··· DATA SHOWN

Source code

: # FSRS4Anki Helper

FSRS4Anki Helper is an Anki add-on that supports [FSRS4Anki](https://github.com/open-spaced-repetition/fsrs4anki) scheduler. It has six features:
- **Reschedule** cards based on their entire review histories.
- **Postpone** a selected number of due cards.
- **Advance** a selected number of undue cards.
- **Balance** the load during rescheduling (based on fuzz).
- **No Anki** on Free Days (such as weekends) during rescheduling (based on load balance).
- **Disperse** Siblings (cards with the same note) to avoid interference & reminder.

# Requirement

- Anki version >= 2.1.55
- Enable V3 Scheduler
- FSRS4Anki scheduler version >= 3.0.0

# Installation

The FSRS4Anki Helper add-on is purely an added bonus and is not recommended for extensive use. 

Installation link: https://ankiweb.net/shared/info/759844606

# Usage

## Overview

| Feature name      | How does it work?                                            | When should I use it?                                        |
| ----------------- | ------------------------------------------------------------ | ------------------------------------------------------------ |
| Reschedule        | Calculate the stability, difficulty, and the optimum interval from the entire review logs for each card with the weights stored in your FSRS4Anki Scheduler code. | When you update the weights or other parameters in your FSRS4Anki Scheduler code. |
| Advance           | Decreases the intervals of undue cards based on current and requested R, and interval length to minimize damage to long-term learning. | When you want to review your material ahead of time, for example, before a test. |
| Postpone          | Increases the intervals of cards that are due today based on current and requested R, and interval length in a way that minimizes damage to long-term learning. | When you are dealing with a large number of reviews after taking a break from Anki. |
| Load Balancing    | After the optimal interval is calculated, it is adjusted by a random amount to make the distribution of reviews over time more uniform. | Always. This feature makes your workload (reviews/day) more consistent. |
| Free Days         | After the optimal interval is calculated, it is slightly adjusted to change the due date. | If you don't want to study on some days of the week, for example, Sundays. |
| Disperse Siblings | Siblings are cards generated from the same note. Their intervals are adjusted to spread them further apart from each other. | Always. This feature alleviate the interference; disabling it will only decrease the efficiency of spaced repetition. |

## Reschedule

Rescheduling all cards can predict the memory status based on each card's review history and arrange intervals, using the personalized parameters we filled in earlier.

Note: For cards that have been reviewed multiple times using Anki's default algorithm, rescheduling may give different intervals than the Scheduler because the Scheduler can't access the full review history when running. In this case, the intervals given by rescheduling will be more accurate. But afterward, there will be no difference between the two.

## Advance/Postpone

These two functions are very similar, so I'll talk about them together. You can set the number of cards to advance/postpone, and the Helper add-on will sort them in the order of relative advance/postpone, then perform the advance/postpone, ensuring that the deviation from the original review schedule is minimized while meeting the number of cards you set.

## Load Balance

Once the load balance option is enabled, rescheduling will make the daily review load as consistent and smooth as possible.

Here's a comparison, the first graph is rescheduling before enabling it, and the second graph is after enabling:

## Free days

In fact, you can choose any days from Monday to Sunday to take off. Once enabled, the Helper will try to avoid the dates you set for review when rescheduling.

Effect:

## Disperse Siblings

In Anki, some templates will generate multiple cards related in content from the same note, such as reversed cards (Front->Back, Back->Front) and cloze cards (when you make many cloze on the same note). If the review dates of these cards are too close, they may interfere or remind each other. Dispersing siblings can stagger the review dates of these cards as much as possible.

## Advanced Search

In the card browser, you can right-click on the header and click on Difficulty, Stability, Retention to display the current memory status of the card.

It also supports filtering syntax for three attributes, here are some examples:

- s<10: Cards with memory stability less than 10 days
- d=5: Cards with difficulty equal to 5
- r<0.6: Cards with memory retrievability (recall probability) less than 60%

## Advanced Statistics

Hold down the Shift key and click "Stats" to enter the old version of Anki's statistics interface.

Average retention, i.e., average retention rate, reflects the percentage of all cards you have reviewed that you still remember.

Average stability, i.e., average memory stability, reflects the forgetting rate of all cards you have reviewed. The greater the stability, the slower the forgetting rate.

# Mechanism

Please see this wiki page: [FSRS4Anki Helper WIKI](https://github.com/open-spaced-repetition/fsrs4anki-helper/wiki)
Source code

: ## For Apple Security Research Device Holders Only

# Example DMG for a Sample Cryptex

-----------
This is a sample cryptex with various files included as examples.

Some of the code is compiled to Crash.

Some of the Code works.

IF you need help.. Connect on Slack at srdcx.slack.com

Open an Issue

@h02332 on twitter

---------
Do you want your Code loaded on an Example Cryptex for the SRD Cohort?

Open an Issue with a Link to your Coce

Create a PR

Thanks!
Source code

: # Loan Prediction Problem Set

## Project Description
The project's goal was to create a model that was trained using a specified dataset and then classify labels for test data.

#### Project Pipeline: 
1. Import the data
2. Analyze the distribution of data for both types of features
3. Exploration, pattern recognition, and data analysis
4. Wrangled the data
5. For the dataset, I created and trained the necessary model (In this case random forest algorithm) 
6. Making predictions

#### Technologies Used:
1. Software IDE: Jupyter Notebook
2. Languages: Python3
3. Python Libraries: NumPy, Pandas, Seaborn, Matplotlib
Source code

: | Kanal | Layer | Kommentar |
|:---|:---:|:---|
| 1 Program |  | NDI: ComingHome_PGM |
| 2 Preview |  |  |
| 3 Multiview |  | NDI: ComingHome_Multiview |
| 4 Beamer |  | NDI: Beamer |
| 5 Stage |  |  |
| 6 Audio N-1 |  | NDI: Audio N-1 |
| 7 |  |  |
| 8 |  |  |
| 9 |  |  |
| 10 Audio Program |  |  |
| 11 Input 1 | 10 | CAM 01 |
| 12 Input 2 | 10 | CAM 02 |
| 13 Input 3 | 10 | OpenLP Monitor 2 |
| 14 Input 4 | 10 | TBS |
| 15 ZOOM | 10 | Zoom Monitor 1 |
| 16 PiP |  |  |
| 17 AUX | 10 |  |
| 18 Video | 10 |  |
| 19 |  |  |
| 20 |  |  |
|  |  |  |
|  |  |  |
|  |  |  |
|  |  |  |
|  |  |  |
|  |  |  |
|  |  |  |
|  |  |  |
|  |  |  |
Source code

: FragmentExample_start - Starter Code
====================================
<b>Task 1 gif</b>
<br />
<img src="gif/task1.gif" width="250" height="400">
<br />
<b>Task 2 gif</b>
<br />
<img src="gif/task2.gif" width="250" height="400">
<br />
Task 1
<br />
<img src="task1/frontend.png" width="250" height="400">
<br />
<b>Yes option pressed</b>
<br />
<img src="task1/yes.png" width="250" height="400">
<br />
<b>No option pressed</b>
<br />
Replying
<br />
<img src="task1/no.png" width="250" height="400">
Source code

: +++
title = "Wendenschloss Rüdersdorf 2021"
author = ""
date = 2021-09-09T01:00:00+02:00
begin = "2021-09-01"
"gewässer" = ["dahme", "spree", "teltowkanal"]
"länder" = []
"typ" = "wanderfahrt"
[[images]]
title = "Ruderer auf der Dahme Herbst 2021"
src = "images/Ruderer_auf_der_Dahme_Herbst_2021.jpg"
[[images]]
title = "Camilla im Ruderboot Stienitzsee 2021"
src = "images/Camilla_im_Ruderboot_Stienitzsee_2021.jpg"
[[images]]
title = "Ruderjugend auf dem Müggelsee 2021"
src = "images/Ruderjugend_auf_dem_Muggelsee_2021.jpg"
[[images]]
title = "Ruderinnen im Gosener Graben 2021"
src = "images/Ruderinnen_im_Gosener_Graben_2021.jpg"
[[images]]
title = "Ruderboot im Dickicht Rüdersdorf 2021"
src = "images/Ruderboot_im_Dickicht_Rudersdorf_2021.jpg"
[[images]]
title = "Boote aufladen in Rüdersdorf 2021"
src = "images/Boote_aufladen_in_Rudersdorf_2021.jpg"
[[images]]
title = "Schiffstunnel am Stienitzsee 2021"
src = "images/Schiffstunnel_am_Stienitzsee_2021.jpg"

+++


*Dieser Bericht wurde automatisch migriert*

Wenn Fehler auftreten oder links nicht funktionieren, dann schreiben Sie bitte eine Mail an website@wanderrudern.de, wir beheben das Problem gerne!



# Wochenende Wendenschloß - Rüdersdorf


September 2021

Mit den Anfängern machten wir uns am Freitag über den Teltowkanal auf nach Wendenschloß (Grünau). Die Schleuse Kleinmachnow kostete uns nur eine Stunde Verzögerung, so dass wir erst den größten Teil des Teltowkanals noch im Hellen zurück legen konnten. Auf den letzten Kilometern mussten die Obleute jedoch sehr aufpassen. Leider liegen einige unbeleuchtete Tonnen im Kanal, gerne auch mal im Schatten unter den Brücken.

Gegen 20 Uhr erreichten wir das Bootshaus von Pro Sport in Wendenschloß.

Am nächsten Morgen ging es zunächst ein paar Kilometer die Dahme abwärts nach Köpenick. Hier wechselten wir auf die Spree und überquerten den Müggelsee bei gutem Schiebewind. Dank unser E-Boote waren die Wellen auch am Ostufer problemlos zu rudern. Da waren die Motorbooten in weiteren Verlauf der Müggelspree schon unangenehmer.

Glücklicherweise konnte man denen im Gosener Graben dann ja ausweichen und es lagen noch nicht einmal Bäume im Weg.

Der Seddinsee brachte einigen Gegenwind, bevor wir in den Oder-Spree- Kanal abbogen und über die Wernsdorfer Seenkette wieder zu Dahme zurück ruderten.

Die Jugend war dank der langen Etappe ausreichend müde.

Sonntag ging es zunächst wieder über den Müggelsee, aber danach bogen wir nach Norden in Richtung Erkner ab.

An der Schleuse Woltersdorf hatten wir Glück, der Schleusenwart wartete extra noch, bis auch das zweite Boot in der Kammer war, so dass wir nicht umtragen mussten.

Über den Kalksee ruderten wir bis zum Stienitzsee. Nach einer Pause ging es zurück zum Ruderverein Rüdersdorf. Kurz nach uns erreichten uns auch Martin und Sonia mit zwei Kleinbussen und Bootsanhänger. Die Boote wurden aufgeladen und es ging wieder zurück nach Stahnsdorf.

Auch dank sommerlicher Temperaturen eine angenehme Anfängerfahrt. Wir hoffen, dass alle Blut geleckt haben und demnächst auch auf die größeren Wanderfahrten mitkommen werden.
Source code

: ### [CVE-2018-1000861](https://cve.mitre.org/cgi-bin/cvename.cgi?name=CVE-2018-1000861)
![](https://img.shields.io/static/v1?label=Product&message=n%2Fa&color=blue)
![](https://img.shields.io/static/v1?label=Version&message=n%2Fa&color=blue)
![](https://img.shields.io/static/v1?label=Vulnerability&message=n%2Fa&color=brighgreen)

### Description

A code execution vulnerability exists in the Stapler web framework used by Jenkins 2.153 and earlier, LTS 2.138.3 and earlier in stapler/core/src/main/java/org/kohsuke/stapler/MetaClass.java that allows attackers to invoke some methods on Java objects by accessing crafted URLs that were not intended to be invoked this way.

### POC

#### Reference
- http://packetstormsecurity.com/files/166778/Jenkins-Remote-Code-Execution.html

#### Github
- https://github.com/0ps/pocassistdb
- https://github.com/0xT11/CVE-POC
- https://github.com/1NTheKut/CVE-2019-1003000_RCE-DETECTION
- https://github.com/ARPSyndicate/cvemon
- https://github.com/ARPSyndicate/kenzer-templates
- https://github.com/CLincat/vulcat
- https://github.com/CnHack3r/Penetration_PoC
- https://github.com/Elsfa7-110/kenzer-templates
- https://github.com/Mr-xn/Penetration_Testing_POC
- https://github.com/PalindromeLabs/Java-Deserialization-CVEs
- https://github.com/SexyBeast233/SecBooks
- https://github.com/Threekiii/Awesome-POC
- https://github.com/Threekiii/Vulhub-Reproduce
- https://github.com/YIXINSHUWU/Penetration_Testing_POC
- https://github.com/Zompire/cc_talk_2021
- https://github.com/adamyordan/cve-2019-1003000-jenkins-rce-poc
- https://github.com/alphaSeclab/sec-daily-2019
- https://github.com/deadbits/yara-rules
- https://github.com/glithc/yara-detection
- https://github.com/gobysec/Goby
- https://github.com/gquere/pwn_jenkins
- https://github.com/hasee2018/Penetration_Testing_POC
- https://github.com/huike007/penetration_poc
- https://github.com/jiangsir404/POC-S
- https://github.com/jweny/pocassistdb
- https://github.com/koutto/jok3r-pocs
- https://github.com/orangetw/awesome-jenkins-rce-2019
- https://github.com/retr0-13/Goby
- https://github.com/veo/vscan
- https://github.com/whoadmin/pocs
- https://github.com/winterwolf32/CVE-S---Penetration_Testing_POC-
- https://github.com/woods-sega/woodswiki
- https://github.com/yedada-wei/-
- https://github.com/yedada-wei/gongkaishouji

······

▸ **WHAT THE TASK REQUIRES**: Each line holding the string "avoid" counts once. Work out the number of such lines in the data and give only that.

▸ **RESULT OF THIS EXERCISE**: 2